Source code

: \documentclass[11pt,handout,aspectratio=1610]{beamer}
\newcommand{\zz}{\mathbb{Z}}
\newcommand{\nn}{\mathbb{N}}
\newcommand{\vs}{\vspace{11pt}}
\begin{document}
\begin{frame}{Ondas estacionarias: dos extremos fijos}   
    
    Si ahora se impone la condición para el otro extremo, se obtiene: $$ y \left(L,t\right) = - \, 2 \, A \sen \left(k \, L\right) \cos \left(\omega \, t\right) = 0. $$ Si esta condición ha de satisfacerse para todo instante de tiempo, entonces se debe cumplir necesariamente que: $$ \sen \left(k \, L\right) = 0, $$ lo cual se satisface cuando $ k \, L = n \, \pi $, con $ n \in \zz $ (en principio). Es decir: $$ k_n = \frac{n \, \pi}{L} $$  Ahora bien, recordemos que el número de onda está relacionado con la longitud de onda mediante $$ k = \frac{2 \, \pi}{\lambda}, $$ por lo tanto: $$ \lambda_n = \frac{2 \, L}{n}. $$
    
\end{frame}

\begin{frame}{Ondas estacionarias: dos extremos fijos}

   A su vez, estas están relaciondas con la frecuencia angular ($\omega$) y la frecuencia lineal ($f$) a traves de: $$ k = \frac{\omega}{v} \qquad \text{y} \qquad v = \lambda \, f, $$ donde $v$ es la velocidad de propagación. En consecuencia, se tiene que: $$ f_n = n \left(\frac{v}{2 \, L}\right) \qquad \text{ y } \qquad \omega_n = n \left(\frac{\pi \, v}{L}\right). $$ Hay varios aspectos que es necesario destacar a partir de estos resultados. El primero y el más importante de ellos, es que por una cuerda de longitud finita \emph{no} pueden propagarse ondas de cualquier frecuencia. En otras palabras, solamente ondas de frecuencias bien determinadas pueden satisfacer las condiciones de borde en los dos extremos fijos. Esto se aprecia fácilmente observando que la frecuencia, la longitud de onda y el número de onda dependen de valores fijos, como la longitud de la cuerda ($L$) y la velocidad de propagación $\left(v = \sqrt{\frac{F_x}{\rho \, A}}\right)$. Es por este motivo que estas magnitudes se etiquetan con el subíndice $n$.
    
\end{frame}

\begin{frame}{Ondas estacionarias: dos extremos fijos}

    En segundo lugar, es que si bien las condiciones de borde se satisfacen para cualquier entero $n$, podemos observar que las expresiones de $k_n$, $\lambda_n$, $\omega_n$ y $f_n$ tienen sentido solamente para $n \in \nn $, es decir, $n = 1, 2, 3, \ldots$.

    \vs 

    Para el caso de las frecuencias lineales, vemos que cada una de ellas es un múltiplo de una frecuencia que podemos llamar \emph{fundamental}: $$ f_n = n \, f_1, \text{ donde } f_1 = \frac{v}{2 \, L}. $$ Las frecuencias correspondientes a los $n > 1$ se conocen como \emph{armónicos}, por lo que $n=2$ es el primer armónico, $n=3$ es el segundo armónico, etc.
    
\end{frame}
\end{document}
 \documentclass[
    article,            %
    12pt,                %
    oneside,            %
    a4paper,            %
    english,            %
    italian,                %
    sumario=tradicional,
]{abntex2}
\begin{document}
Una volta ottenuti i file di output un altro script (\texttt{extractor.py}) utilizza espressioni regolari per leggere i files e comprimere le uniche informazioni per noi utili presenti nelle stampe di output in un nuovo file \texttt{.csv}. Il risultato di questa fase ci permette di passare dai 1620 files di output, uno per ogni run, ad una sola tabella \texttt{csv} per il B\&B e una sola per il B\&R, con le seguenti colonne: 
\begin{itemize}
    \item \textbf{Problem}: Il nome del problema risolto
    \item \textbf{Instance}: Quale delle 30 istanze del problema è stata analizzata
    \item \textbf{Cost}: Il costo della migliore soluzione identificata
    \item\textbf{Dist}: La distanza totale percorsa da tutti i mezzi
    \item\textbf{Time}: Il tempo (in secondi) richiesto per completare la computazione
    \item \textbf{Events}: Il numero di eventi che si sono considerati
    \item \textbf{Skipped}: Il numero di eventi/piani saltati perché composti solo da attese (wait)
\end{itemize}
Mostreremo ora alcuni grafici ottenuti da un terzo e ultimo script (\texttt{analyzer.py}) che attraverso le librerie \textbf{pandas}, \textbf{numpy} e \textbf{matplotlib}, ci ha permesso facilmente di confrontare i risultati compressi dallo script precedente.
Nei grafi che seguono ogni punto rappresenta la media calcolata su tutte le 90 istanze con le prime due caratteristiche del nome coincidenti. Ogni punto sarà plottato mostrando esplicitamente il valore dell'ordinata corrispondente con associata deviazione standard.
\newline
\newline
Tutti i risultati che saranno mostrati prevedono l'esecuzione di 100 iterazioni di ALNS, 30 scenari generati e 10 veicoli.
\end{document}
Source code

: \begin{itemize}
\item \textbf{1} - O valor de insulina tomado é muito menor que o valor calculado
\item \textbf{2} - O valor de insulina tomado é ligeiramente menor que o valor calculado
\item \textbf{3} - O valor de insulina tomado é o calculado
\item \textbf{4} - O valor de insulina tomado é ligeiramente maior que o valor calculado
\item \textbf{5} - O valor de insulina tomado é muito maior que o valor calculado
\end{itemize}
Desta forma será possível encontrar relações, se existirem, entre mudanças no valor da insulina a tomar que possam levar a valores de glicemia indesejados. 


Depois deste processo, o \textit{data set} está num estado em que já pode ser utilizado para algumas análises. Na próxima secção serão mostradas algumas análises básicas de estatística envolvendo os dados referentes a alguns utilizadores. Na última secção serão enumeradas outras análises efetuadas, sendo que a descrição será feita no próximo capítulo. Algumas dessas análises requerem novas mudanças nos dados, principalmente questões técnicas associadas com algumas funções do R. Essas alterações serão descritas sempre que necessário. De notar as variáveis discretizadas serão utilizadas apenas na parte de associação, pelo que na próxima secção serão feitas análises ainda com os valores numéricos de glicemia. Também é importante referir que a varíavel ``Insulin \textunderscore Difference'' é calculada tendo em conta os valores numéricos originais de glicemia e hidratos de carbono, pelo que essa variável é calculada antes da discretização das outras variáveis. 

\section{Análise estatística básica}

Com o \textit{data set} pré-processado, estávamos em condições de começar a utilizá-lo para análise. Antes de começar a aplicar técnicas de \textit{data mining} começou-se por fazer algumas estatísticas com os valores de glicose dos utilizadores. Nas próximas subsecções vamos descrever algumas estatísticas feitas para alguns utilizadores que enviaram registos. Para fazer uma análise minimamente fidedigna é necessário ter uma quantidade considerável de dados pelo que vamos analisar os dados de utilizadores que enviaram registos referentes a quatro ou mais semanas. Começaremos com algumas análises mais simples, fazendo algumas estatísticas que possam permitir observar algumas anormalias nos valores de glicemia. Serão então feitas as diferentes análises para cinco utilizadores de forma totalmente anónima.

____

Search the data above for the string "risultati" and return every line that has it.

# [Output for this task]
Mostreremo ora alcuni grafici ottenuti da un terzo e ultimo script (\texttt{analyzer.py}) che attraverso le librerie \textbf{pandas}, \textbf{numpy} e \textbf{matplotlib}, ci ha permesso facilmente di confrontare i risultati compressi dallo script precedente.
Tutti i risultati che saranno mostrati prevedono l'esecuzione di 100 iterazioni di ALNS, 30 scenari generati e 10 veicoli.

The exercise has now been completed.